# [AIM OF THE EXERCISE]
Which lines of the entries below contain the string "markdownguide"? Copy each one.

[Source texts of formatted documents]
::::::
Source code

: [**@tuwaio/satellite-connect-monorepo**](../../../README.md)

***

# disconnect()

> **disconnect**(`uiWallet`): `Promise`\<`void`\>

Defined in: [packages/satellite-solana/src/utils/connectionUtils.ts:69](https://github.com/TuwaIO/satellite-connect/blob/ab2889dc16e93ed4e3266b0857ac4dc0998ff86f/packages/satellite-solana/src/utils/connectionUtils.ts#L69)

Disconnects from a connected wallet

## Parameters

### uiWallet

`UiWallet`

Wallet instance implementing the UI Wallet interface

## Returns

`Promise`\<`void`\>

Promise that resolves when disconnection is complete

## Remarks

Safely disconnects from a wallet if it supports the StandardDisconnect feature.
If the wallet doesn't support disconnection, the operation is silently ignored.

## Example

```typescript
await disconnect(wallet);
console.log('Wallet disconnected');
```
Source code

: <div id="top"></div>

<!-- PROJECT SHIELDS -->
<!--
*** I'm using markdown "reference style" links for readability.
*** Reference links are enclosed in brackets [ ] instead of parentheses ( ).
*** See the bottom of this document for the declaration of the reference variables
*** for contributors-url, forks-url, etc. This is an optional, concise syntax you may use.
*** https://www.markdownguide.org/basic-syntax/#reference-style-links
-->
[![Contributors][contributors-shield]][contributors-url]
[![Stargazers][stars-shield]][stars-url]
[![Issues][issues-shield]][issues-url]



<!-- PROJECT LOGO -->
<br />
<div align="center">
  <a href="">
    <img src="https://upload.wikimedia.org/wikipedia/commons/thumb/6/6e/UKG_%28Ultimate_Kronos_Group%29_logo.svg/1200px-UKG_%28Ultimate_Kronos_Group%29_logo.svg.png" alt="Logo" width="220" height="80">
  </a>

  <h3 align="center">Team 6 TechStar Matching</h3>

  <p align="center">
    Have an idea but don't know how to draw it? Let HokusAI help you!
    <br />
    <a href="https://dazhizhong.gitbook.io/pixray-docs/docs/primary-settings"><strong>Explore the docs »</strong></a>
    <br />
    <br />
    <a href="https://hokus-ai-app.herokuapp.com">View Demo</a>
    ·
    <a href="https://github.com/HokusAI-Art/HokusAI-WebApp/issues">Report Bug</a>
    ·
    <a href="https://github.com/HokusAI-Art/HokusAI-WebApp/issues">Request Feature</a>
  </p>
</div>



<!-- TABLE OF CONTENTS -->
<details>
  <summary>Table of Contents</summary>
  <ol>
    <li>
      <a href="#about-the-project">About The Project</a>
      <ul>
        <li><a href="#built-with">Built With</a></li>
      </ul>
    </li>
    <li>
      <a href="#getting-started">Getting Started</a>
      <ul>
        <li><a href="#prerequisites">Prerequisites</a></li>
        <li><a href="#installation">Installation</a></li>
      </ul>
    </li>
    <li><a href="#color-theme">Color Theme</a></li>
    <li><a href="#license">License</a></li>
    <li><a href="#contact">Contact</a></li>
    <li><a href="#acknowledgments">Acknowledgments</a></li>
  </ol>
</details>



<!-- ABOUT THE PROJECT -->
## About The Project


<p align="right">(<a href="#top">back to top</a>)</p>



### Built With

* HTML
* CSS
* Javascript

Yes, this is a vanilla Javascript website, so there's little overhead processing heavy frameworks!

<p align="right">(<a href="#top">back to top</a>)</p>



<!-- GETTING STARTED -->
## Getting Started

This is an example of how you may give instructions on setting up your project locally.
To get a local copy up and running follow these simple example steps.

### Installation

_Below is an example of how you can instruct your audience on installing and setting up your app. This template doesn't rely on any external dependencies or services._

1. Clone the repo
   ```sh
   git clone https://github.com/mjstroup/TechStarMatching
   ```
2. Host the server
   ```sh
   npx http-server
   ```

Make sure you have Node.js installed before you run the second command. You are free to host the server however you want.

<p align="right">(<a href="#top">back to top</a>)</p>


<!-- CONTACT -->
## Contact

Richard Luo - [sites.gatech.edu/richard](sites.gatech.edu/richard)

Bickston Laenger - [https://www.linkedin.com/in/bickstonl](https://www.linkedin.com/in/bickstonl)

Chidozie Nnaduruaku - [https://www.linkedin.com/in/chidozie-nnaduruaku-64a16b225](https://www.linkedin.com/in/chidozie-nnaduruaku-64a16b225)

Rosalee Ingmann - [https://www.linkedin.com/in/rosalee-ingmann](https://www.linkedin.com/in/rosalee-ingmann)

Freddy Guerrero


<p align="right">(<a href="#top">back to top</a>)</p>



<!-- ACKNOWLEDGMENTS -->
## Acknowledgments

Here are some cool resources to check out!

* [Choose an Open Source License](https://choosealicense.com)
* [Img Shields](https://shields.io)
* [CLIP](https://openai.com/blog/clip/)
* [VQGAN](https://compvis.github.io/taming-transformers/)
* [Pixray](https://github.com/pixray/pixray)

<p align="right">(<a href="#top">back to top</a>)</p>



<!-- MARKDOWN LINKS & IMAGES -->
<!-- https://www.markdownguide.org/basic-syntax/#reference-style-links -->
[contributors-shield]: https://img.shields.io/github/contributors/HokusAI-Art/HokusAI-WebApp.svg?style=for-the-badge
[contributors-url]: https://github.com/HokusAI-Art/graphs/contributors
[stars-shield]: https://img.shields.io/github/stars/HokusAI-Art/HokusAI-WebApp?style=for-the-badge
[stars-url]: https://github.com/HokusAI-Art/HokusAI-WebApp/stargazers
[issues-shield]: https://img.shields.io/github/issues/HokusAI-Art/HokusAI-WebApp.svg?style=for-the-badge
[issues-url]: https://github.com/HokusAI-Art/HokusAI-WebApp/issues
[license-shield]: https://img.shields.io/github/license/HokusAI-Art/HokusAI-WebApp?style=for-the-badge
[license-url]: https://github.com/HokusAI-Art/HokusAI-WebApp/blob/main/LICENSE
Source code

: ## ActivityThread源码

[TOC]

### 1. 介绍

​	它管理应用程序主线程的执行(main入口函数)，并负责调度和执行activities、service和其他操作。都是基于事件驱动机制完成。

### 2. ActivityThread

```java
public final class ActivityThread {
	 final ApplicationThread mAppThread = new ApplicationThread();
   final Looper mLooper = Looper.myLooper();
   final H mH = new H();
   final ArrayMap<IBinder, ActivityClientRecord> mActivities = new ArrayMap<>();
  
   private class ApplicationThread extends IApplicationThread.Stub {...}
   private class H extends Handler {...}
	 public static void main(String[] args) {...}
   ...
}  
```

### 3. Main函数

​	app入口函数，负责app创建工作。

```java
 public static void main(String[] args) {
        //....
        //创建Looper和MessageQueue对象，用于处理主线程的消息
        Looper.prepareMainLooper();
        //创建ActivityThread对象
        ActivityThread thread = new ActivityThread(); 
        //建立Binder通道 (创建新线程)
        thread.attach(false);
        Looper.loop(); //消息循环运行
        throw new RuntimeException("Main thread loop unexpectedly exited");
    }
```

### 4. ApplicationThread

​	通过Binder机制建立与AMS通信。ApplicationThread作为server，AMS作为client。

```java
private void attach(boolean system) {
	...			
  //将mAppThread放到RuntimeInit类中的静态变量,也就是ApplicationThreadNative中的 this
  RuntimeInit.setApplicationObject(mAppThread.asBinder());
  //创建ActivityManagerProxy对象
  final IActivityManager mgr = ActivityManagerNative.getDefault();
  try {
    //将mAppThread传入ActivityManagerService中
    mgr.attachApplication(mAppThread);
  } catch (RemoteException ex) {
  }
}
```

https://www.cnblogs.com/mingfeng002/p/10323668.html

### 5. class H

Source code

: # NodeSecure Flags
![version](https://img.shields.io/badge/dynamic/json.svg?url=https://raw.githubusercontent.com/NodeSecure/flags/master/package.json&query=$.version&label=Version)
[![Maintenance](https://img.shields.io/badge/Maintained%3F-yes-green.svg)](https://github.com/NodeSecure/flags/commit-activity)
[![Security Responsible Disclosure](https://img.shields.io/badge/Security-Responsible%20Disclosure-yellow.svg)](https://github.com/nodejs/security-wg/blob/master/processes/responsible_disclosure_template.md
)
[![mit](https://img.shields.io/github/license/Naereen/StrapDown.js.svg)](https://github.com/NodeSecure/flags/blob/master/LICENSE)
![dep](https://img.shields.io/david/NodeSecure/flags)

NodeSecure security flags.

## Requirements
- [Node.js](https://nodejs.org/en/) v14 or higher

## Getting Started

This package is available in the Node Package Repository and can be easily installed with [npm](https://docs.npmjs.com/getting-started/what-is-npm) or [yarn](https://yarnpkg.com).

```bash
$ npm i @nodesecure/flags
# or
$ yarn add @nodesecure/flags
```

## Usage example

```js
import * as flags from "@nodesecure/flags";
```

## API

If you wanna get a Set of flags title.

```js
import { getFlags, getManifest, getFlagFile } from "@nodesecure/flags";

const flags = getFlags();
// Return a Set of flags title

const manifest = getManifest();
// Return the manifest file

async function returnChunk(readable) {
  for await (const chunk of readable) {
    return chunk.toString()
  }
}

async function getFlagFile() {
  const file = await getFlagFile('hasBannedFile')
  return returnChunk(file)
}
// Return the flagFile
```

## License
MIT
::::::
# [WRITTEN REPLY]
*** https://www.markdownguide.org/basic-syntax/#reference-style-links
<!-- https://www.markdownguide.org/basic-syntax/#reference-style-links -->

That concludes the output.